I have a reference table of acceptable column values, represented as good_df below. I want to use it to find out which values in the previously unseen test_df are not among the list of acceptable ones.
library(tidyverse)
good_df <- tribble(
~column, ~value,
"col1", "a",
"col1", "b",
"col1", "c",
"col1", "d",
"col1", "e",
"col2", "A",
"col2", "B",
"col2", "C"
)
set.seed(1)
test_df <- tibble(
col1 = sample(letters[1:3], 4, T),
col2 = c(sample(LETTERS[1:3], 3, T), "D"), # The D is invalid.
col3 = rnorm(4)
)
test_df
#> # A tibble: 4 Ă— 3
#> col1 col2 col3
#> <chr> <chr> <dbl>
#> 1 a A 0.330
#> 2 c C -0.820
#> 3 a C 0.487
#> 4 b D 0.738
Created on 2022-06-09 by the reprex package (v2.0.1)

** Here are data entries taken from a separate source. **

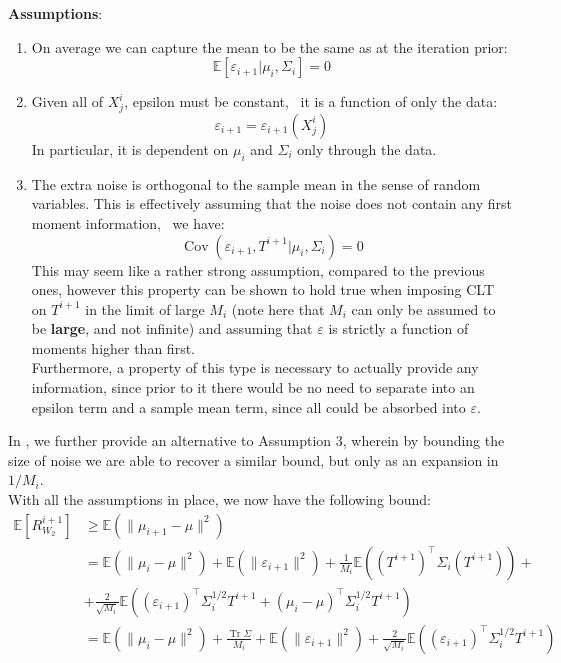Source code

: \textbf{Assumptions}:
\begin{enumerate}
    \item On average we can capture the mean to be the same as at the iteration prior: 
    \begin{equation}
        \mathbb{E}[\varepsilon_{i+1}|\mu_i,\Sigma_i]=0
    \end{equation}
    \item Given all of $X^i_j$, epsilon must be constant, \ie~it is a function of only the data:
    \begin{equation}
        \varepsilon_{i+1} = \varepsilon_{i+1}\left(X^i_j\right)
    \end{equation}
    In particular, it is dependent on $\mu_i$ and $\Sigma_i$ only through the data.
    \item The extra noise is orthogonal to the sample mean in the sense of random variables. This is effectively assuming that the noise does not contain any first moment information, \ie~we have:
    \begin{equation}
        \operatorname{Cov}(\varepsilon_{i+1},T^{i+1}|\mu_i,\Sigma_i)=0
    \end{equation}
    This may seem like a rather strong assumption, compared to the previous ones, however this property can be shown to hold true when imposing CLT on $T^{i+1}$ in the limit of large $M_i$ (note here that $M_i$ can only be assumed to be \textbf{large}, and not infinite) and assuming that $\varepsilon$ is strictly a function of moments higher than first. \\
    Furthermore, a property of this type is necessary to actually provide any information, since prior to it there would be no need to separate into an epsilon term and a sample mean term, since all could be absorbed into $\varepsilon$. 
\end{enumerate}
In , we further provide an alternative to Assumption 3, wherein by bounding the size of noise we are able to recover a similar bound, but only as an expansion in $1/M_i$.
\\
With all the assumptions in place, we now have the following bound:
\begin{align}
\label{eq:mean_risk_2}
\mathbb{E}\left[R^{i+1}_{W_2}\right]&\geq\mathbb{E}\left(\|\mu_{i+1}-\mu\|^2\right)\\&=\mathbb{E}\left(\|\mu_{i}-\mu\|^2\right)+\mathbb{E}\left(\|\varepsilon_{i+1}\|^2\right)+\frac{1}{M_i}\mathbb{E}\left((T^{i+1})^{\top}\Sigma_i(T^{i+1})\right)+\\&+\frac{2}{\sqrt{M_i}}\mathbb{E}\left((\varepsilon_{i+1})^{\top}\Sigma^{1/2}_iT^{i+1} + (\mu_i-\mu)^{\top}\Sigma^{1/2}_iT^{i+1} \right)\\&=\mathbb{E}\left(\|\mu_{i}-\mu\|^2\right)+\frac{\operatorname{Tr}\Sigma}{M_i}+\mathbb{E}\left(\|\varepsilon_{i+1}\|^2\right)+\frac{2}{\sqrt{M_i}}\mathbb{E}\left((\varepsilon_{i+1})^{\top}\Sigma^{1/2}_iT^{i+1} \right)
\end{align}
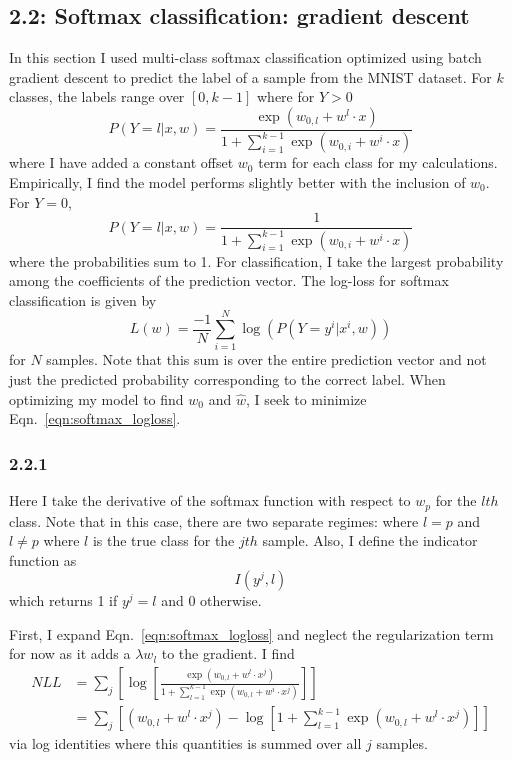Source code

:\documentclass[12pt]{amsart}
\begin{document}
\subsection*{2.2: Softmax classification: gradient descent}

In this section I used multi-class softmax classification optimized using batch gradient descent to predict the label of a sample from the MNIST dataset.  For $k$ classes, the labels range over $[0,k-1]$ where for $Y > 0$
\begin{equation} \label{eqn:softmax_p}
P(Y = l | x, w) = \frac{\exp{(w_{0,l} + w^l \cdot x)}}{1 + \sum_{i = 1}^{k-1}\exp{(w_{0,i} + w^i \cdot x)}}
\end{equation}
where I have added a constant offset $w_0$ term for each class for my calculations.  Empirically, I find the model performs slightly better with the inclusion of $w_0$.  For $Y = 0$,
\begin{equation}
P(Y = l | x, w) = \frac{1}{1 + \sum_{i = 1}^{k-1}\exp{(w_{0,i} + w^i \cdot x)}}
\end{equation}
where the probabilities sum to 1.  For classification, I take the largest probability among the coefficients of the prediction vector.  The log-loss for softmax classification is given by 
\begin{equation} \label{eqn:softmax_logloss}
L(w) = \frac{-1}{N} \sum_{i = 1}^N \log(P(Y = y^i | x^i, w))
\end{equation} 
for $N$ samples.  Note that this sum is over the entire prediction vector and not just the predicted probability corresponding to the correct label.  When optimizing my model to find $w_0$ and $\hat{w}$, I seek to minimize Eqn.~\ref{eqn:softmax_logloss}.


\subsubsection*{2.2.1}

Here I take the derivative of the softmax function with respect to $w_p$ for the $lth$ class.  Note that in this case, there are two separate regimes:  where $l = p$ and $l \neq p$ where $l$ is the true class for the $jth$ sample.  Also, I define the indicator function as
\begin{equation} \label{eqn:indicator}
I(y^j, l)
\end{equation}
which returns 1 if $y^j = l$ and 0 otherwise.

First, I expand Eqn.~\ref{eqn:softmax_logloss} and neglect the regularization term for now as it adds a $\lambda w_l$ to the gradient. I find 
\begin{equation} \label{eqn:softmax_logloss_exp}
\begin{split}
NLL & = \sum_j \left[ \log \left[  \frac{\exp{(w_{0,l} + w^l \cdot x^j)}}{1 + \sum_{l = 1}^{k-1}\exp{(w_{0,l} + w^i \cdot x^j)}} \right]\right] \\
& = \sum_j \left[(w_{0,l} + w^l \cdot x^j) - \log[1 + \sum_{l = 1}^{k-1}\exp{(w_{0,l} + w^l \cdot x^j)}] \right]
\end{split}
\end{equation}
via log identities where this quantities is summed over all $j$ samples.
\end{document}

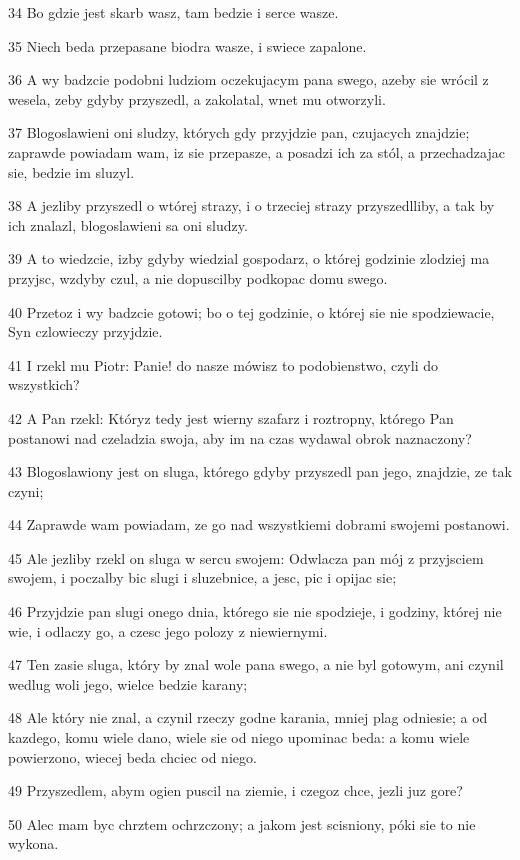 \par 34 Bo gdzie jest skarb wasz, tam bedzie i serce wasze.
\par 35 Niech beda przepasane biodra wasze, i swiece zapalone.
\par 36 A wy badzcie podobni ludziom oczekujacym pana swego, azeby sie wrócil z wesela, zeby gdyby przyszedl, a zakolatal, wnet mu otworzyli.
\par 37 Blogoslawieni oni sludzy, których gdy przyjdzie pan, czujacych znajdzie; zaprawde powiadam wam, iz sie przepasze, a posadzi ich za stól, a przechadzajac sie, bedzie im sluzyl.
\par 38 A jezliby przyszedl o wtórej strazy, i o trzeciej strazy przyszedlliby, a tak by ich znalazl, blogoslawieni sa oni sludzy.
\par 39 A to wiedzcie, izby gdyby wiedzial gospodarz, o której godzinie zlodziej ma przyjsc, wzdyby czul, a nie dopuscilby podkopac domu swego.
\par 40 Przetoz i wy badzcie gotowi; bo o tej godzinie, o której sie nie spodziewacie, Syn czlowieczy przyjdzie.
\par 41 I rzekl mu Piotr: Panie! do nasze mówisz to podobienstwo, czyli do wszystkich?
\par 42 A Pan rzekl: Któryz tedy jest wierny szafarz i roztropny, którego Pan postanowi nad czeladzia swoja, aby im na czas wydawal obrok naznaczony?
\par 43 Blogoslawiony jest on sluga, którego gdyby przyszedl pan jego, znajdzie, ze tak czyni;
\par 44 Zaprawde wam powiadam, ze go nad wszystkiemi dobrami swojemi postanowi.
\par 45 Ale jezliby rzekl on sluga w sercu swojem: Odwlacza pan mój z przyjsciem swojem, i poczalby bic slugi i sluzebnice, a jesc, pic i opijac sie;
\par 46 Przyjdzie pan slugi onego dnia, którego sie nie spodzieje, i godziny, której nie wie, i odlaczy go, a czesc jego polozy z niewiernymi.
\par 47 Ten zasie sluga, który by znal wole pana swego, a nie byl gotowym, ani czynil wedlug woli jego, wielce bedzie karany;
\par 48 Ale który nie znal, a czynil rzeczy godne karania, mniej plag odniesie; a od kazdego, komu wiele dano, wiele sie od niego upominac beda: a komu wiele powierzono, wiecej beda chciec od niego.
\par 49 Przyszedlem, abym ogien puscil na ziemie, i czegoz chce, jezli juz gore?
\par 50 Alec mam byc chrztem ochrzczony; a jakom jest scisniony, póki sie to nie wykona.

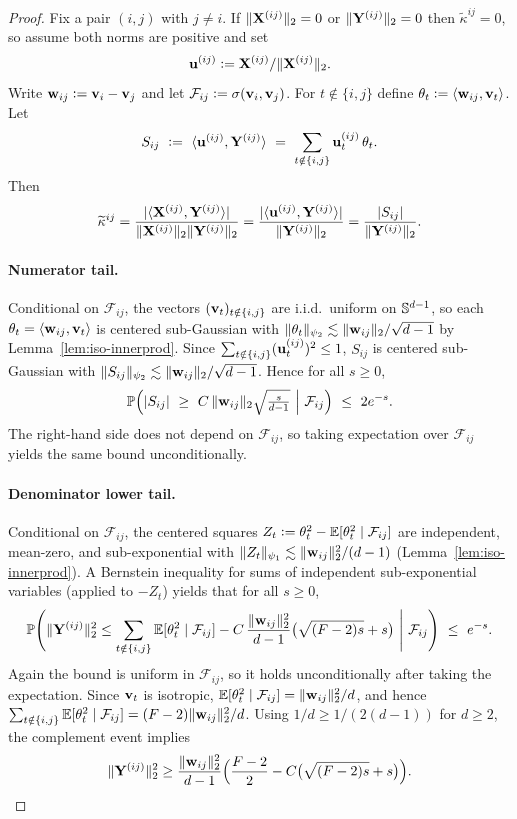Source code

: \begin{proof}
Fix a pair $(i,j)$ with $j\neq i$.
If $\|\vX^{(ij)}\|_{2}=0$ or $\|\vY^{(ij)}\|_{2}=0$ then $\widetilde{\kappa}^{ij}=0$, so assume both norms are positive and set
\[
\vu^{(ij)}\defeq \vX^{(ij)}/\|\vX^{(ij)}\|_{2}.
\]
Write $\vw_{ij}\defeq \vv_{i}-\vv_{j}$ and let $\mathcal{F}_{ij}\defeq \sigma(\vv_{i},\vv_{j})$.
For $t\notin\{i,j\}$ define $\theta_{t}\defeq \ip{\vw_{ij}}{\vv_t}$. Let
\[
S_{ij}\ \defeq\ \ip{\vu^{(ij)}}{\vY^{(ij)}}\ =\ \sum_{t\notin\{i,j\}}\vu^{(ij)}_{t}\,\theta_{t}.
\]
Then
\[
\widetilde{\kappa}^{ij}=\frac{|\ip{\vX^{(ij)}}{\vY^{(ij)}}|}{\|\vX^{(ij)}\|_{2}\|\vY^{(ij)}\|_2}
=\frac{|\ip{\vu^{(ij)}}{\vY^{(ij)}}|}{\|\vY^{(ij)}\|_2}
=\frac{|S_{ij}|}{\|\vY^{(ij)}\|_2}.
\]

\paragraph{Numerator tail.}
Conditional on $\mathcal{F}_{ij}$, the vectors $(\vv_{t})_{t\notin\{i,j\}}$ are i.i.d.\ uniform on $\Sph$,
so each $\theta_{t}=\ip{\vw_{ij}}{\vv_t}$ is centered sub-Gaussian with
$\|\theta_{t}\|_{\psi_2}\lesssim \|\vw_{ij}\|_{2}/\sqrt{d-1}$ by Lemma~\ref{lem:iso-innerprod}.
Since $\sum_{t\notin\{i,j\}}(\vu^{(ij)}_{t})^2\le 1$, $S_{ij}$ is centered sub-Gaussian with
$\|S_{ij}\|_{\psi_2}\lesssim \|\vw_{ij}\|_{2}/\sqrt{d-1}$. Hence for all $s\ge 0$,
\[
\Pbb\Big(|S_{ij}|\ \ge\ C\,\|\vw_{ij}\|_{2}\sqrt{\tfrac{s}{d-1}}\ \Big|\ \mathcal{F}_{ij}\Big)\ \le\ 2e^{-s}.
\]
The right-hand side does not depend on $\mathcal{F}_{ij}$, so taking expectation over $\mathcal{F}_{ij}$ yields the same bound unconditionally.

\paragraph{Denominator lower tail.}
Conditional on $\mathcal{F}_{ij}$, the centered squares
$Z_{t}\defeq \theta_{t}^2-\E[\theta_{t}^2\mid\mathcal{F}_{ij}]$ are independent, mean-zero, and sub-exponential with
$\|Z_{t}\|_{\psi_1}\lesssim \|\vw_{ij}\|_{2}^2/(d-1)$ (Lemma~\ref{lem:iso-innerprod}).
A Bernstein inequality for sums of independent sub-exponential variables (applied to $-Z_{t}$) yields that for all $s\ge 0$,
\[
\Pbb\Bigg(
\|\vY^{(ij)}\|_{2}^2
\le
\sum_{t\notin\{i,j\}}\E[\theta_{t}^2\mid\mathcal{F}_{ij}]
-
C\,\frac{\|\vw_{ij}\|_{2}^2}{d-1}\big(\sqrt{(F-2)s}+s\big)
\ \Bigg|\ \mathcal{F}_{ij}
\Bigg)
\ \le\ e^{-s}.
\]
Again the bound is uniform in $\mathcal{F}_{ij}$, so it holds unconditionally after taking the expectation.
Since $\vv_{t}$ is isotropic, $\E[\theta_{t}^2\mid\mathcal{F}_{ij}]=\|\vw_{ij}\|_{2}^2/d$, and hence
$\sum_{t\notin\{i,j\}}\E[\theta_{t}^2\mid\mathcal{F}_{ij}]=(F-2)\|\vw_{ij}\|_{2}^2/d$.
Using $1/d\ge 1/(2(d-1))$ for $d\ge 2$, the complement event implies
\[
\|\vY^{(ij)}\|_{2}^2
\ge
\frac{\|\vw_{ij}\|_{2}^2}{d-1}\Big(\frac{F-2}{2}-C\big(\sqrt{(F-2)s}+s\big)\Big).
\]


\end{proof}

My thought is to use pivot_longer to convert test_df to a format that matches good_df, and then use setdiff to see what remains after the valid rows are removed, which must be the invalid ones. Something along the lines of this below, producing expected_output.
long_test_df <- pivot_longer(test_df, "MAGIC HAPPENS HERE")
long_test_df %>%
select(column, value) %>%
setdiff(good_df)
expected_output <- tribble(
~column, ~value,
"col2", "D",
)
I can’t seem to get pivot_longer to work as I’m intending it. Maybe it’s not designed to? I also thought of using the validate package, but I don’t see anything in the documentation about explicitly listing allowed or forbidden values in creating the rules, unless I missed something.
Also of course, in practice I have many more acceptable column/value pairs and many more columns in my data sets to validate.
I am open to alternatives to my approach and to alternative forms of storing the set of allowed column values. How may I achieve this? (Bonus points for pretty pipes and fewer named variables!)
Edit – Solution:
A modified version of Jonathan’s answer gives the fully general solution. (Also, I still prefer setdiff to anti_join here, although that’s just a personal preference.)
test_df %>%
pivot_longer(cols = any_of(good_df$column), names_to = "column", values_to = "value") %>%
select(column, value) %>%
anti_join(good_df)
>Solution :
Here is the code for pivot_longer, the missing values can be obtained with anti_join:
library(tidyverse)
test_df %>%
pivot_longer(c(col1, col2), names_to = "column", values_to = "value") %>%
anti_join(good_df)